Output every entry below exactly, without its pictures.
+++++
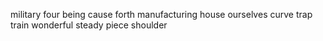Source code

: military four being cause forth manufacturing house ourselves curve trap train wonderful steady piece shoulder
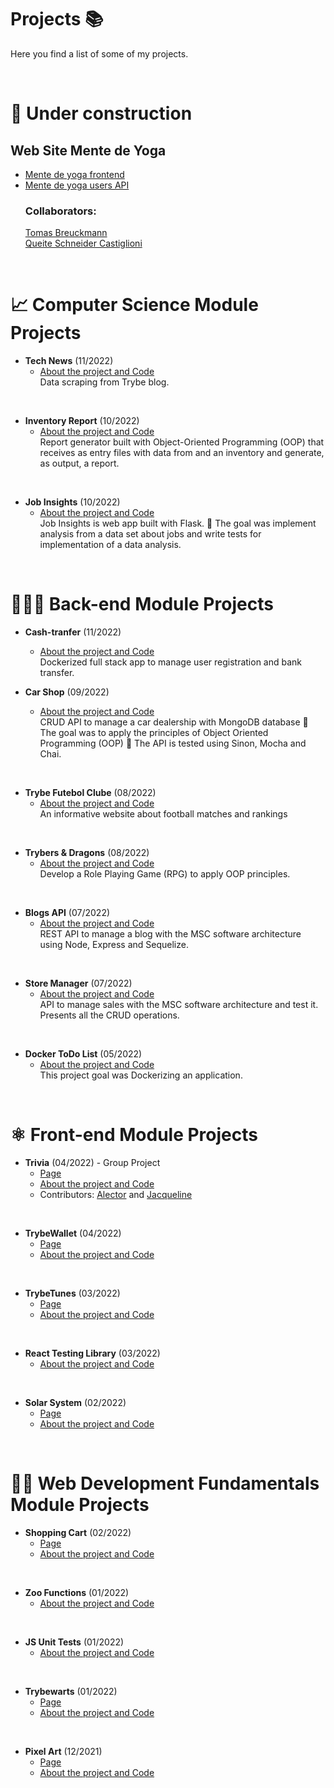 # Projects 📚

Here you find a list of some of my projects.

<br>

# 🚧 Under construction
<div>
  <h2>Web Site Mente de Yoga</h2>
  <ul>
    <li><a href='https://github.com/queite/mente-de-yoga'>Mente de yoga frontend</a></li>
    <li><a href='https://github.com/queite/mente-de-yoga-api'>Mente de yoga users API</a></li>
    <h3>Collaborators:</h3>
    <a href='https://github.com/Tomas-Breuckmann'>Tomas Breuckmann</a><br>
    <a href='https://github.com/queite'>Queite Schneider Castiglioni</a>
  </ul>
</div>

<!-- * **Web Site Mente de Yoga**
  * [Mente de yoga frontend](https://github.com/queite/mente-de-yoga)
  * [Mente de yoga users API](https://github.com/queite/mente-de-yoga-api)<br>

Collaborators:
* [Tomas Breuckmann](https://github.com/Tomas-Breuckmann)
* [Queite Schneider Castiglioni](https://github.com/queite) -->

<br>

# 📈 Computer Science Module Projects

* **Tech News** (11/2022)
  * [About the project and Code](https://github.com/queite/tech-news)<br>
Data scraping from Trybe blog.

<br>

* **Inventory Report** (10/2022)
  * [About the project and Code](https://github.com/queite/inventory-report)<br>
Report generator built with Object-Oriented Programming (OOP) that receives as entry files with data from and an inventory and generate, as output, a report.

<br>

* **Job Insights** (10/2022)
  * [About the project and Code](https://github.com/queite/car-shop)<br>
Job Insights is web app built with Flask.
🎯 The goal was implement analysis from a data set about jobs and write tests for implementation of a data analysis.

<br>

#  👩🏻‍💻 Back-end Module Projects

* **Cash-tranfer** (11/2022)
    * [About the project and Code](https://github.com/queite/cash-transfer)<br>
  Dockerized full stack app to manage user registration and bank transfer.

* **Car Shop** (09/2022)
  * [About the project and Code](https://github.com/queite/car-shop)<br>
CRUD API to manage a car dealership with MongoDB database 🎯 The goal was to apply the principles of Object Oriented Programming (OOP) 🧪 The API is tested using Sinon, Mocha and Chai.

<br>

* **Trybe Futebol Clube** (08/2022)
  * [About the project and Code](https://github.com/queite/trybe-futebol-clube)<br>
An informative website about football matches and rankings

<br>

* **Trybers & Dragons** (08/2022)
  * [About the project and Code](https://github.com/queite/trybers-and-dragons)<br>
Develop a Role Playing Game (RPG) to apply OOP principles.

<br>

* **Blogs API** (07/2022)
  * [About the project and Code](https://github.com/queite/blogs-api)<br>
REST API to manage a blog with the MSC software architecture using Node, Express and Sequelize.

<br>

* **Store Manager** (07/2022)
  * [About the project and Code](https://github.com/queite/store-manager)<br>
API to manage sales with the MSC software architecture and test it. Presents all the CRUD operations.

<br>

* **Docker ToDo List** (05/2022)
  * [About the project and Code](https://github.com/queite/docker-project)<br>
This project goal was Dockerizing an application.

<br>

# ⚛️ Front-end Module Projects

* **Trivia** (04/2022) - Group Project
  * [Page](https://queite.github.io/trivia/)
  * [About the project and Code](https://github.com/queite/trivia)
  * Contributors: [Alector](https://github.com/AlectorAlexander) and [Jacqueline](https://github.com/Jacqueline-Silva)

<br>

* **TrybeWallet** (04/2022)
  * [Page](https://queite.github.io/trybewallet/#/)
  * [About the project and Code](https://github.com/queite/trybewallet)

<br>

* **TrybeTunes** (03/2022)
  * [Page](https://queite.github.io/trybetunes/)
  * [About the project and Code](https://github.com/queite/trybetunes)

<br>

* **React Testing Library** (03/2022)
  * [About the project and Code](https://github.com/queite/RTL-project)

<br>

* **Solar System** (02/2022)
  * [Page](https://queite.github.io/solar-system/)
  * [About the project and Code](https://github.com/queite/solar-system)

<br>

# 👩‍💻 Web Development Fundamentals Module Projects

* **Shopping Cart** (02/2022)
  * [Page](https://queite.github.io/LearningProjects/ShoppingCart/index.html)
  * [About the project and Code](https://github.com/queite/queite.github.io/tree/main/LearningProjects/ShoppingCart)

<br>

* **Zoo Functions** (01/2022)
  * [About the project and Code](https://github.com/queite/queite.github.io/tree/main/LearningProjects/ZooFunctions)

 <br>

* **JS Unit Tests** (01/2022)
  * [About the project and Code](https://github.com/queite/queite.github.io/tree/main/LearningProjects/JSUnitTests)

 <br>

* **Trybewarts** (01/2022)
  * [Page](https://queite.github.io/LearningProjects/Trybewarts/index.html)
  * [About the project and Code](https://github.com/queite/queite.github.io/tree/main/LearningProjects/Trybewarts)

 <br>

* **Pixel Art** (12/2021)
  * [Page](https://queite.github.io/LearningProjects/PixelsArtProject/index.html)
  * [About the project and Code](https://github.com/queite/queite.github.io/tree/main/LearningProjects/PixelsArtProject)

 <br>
+++++
**Your response:**
Source code

: military four being cause forth manufacturing house ourselves curve trap train wonderful steady piece shoulder
 # Projects 📚

Here you find a list of some of my projects.

<br>

# 🚧 Under construction
<div>
  <h2>Web Site Mente de Yoga</h2>
  <ul>
    <li><a href='https://github.com/queite/mente-de-yoga'>Mente de yoga frontend</a></li>
    <li><a href='https://github.com/queite/mente-de-yoga-api'>Mente de yoga users API</a></li>
    <h3>Collaborators:</h3>
    <a href='https://github.com/Tomas-Breuckmann'>Tomas Breuckmann</a><br>
    <a href='https://github.com/queite'>Queite Schneider Castiglioni</a>
  </ul>
</div>

<!-- * **Web Site Mente de Yoga**
  * [Mente de yoga frontend](https://github.com/queite/mente-de-yoga)
  * [Mente de yoga users API](https://github.com/queite/mente-de-yoga-api)<br>

Collaborators:
* [Tomas Breuckmann](https://github.com/Tomas-Breuckmann)
* [Queite Schneider Castiglioni](https://github.com/queite) -->

<br>

# 📈 Computer Science Module Projects

* **Tech News** (11/2022)
  * [About the project and Code](https://github.com/queite/tech-news)<br>
Data scraping from Trybe blog.

<br>

* **Inventory Report** (10/2022)
  * [About the project and Code](https://github.com/queite/inventory-report)<br>
Report generator built with Object-Oriented Programming (OOP) that receives as entry files with data from and an inventory and generate, as output, a report.

<br>

* **Job Insights** (10/2022)
  * [About the project and Code](https://github.com/queite/car-shop)<br>
Job Insights is web app built with Flask.
🎯 The goal was implement analysis from a data set about jobs and write tests for implementation of a data analysis.

<br>

#  👩🏻‍💻 Back-end Module Projects

* **Cash-tranfer** (11/2022)
    * [About the project and Code](https://github.com/queite/cash-transfer)<br>
  Dockerized full stack app to manage user registration and bank transfer.

* **Car Shop** (09/2022)
  * [About the project and Code](https://github.com/queite/car-shop)<br>
CRUD API to manage a car dealership with MongoDB database 🎯 The goal was to apply the principles of Object Oriented Programming (OOP) 🧪 The API is tested using Sinon, Mocha and Chai.

<br>

* **Trybe Futebol Clube** (08/2022)
  * [About the project and Code](https://github.com/queite/trybe-futebol-clube)<br>
An informative website about football matches and rankings

<br>

* **Trybers & Dragons** (08/2022)
  * [About the project and Code](https://github.com/queite/trybers-and-dragons)<br>
Develop a Role Playing Game (RPG) to apply OOP principles.

<br>

* **Blogs API** (07/2022)
  * [About the project and Code](https://github.com/queite/blogs-api)<br>
REST API to manage a blog with the MSC software architecture using Node, Express and Sequelize.

<br>

* **Store Manager** (07/2022)
  * [About the project and Code](https://github.com/queite/store-manager)<br>
API to manage sales with the MSC software architecture and test it. Presents all the CRUD operations.

<br>

* **Docker ToDo List** (05/2022)
  * [About the project and Code](https://github.com/queite/docker-project)<br>
This project goal was Dockerizing an application.

<br>

# ⚛️ Front-end Module Projects

* **Trivia** (04/2022) - Group Project
  * [Page](https://queite.github.io/trivia/)
  * [About the project and Code](https://github.com/queite/trivia)
  * Contributors: [Alector](https://github.com/AlectorAlexander) and [Jacqueline](https://github.com/Jacqueline-Silva)

<br>

* **TrybeWallet** (04/2022)
  * [Page](https://queite.github.io/trybewallet/#/)
  * [About the project and Code](https://github.com/queite/trybewallet)

<br>

* **TrybeTunes** (03/2022)
  * [Page](https://queite.github.io/trybetunes/)
  * [About the project and Code](https://github.com/queite/trybetunes)

<br>

* **React Testing Library** (03/2022)
  * [About the project and Code](https://github.com/queite/RTL-project)

<br>

* **Solar System** (02/2022)
  * [Page](https://queite.github.io/solar-system/)
  * [About the project and Code](https://github.com/queite/solar-system)

<br>

# 👩‍💻 Web Development Fundamentals Module Projects

* **Shopping Cart** (02/2022)
  * [Page](https://queite.github.io/LearningProjects/ShoppingCart/index.html)
  * [About the project and Code](https://github.com/queite/queite.github.io/tree/main/LearningProjects/ShoppingCart)

<br>

* **Zoo Functions** (01/2022)
  * [About the project and Code](https://github.com/queite/queite.github.io/tree/main/LearningProjects/ZooFunctions)

 <br>

* **JS Unit Tests** (01/2022)
  * [About the project and Code](https://github.com/queite/queite.github.io/tree/main/LearningProjects/JSUnitTests)

 <br>

* **Trybewarts** (01/2022)
  * [Page](https://queite.github.io/LearningProjects/Trybewarts/index.html)
  * [About the project and Code](https://github.com/queite/queite.github.io/tree/main/LearningProjects/Trybewarts)

 <br>

* **Pixel Art** (12/2021)
  * [Page](https://queite.github.io/LearningProjects/PixelsArtProject/index.html)
  * [About the project and Code](https://github.com/queite/queite.github.io/tree/main/LearningProjects/PixelsArtProject)

 <br>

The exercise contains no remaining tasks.